== What you should do ==
For the records below, output each line exactly as it appears, from the first through the line with "example of an".

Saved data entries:

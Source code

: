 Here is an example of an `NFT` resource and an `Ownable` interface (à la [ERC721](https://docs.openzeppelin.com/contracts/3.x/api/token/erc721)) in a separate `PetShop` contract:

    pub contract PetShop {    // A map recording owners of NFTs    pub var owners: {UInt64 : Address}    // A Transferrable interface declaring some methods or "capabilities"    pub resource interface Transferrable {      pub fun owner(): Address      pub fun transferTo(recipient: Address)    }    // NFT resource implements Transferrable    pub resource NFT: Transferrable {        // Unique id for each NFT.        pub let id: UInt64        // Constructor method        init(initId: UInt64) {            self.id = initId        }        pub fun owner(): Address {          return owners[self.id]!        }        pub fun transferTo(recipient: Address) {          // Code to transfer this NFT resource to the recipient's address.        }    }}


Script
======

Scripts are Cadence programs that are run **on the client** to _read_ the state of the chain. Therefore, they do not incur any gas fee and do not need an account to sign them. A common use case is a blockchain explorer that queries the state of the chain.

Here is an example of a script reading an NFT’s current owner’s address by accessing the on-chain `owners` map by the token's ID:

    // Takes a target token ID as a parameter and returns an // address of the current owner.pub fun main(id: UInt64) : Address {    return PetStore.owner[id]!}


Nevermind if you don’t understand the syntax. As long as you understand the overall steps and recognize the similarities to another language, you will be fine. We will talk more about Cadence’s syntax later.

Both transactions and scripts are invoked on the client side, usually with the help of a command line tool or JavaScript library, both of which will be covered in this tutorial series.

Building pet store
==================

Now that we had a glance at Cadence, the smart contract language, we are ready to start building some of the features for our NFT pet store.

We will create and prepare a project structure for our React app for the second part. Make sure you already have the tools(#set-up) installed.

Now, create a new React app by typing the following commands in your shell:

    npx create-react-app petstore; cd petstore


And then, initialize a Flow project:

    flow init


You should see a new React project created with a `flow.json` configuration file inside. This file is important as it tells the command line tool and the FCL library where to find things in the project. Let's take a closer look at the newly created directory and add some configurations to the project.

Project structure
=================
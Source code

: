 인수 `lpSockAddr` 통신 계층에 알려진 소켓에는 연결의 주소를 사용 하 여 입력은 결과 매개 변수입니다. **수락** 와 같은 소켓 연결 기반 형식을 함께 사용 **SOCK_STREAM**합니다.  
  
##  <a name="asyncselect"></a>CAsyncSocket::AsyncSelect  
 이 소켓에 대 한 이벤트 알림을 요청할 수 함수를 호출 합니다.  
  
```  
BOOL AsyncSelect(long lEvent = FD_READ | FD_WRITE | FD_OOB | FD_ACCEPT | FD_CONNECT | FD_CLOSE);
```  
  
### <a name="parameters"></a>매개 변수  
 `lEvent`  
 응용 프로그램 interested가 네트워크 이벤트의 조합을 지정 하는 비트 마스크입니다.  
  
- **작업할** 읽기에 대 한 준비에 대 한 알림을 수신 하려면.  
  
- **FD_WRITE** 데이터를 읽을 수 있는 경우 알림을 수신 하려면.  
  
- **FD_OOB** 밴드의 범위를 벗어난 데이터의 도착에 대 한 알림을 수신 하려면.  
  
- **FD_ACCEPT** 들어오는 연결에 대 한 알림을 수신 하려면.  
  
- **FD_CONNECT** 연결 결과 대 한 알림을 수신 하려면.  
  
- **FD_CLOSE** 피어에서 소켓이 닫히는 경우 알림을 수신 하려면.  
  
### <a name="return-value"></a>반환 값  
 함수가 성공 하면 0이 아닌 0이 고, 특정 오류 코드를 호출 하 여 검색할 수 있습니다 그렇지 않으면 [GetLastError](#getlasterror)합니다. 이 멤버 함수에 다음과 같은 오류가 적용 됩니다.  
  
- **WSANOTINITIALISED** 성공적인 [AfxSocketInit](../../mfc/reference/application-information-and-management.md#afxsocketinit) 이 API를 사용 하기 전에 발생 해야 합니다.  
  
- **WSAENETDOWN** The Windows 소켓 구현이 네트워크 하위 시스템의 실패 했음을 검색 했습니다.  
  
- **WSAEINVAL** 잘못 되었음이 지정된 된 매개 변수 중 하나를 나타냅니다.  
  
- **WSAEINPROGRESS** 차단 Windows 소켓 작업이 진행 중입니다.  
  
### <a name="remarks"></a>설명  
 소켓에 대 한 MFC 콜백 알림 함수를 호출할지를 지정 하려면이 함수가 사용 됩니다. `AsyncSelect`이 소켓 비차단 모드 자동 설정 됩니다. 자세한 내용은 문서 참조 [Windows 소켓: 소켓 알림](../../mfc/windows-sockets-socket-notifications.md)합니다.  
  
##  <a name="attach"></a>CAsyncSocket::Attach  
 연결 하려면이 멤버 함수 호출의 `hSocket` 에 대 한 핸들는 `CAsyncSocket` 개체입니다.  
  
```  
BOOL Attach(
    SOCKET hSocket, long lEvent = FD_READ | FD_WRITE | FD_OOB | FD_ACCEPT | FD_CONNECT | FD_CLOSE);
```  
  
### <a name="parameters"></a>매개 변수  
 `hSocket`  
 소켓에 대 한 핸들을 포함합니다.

== Written answer ==
Source code

: Here is an example of an `NFT` resource and an `Ownable` interface (à la [ERC721](https://docs.openzeppelin.com/contracts/3.x/api/token/erc721)) in a separate `PetShop` contract:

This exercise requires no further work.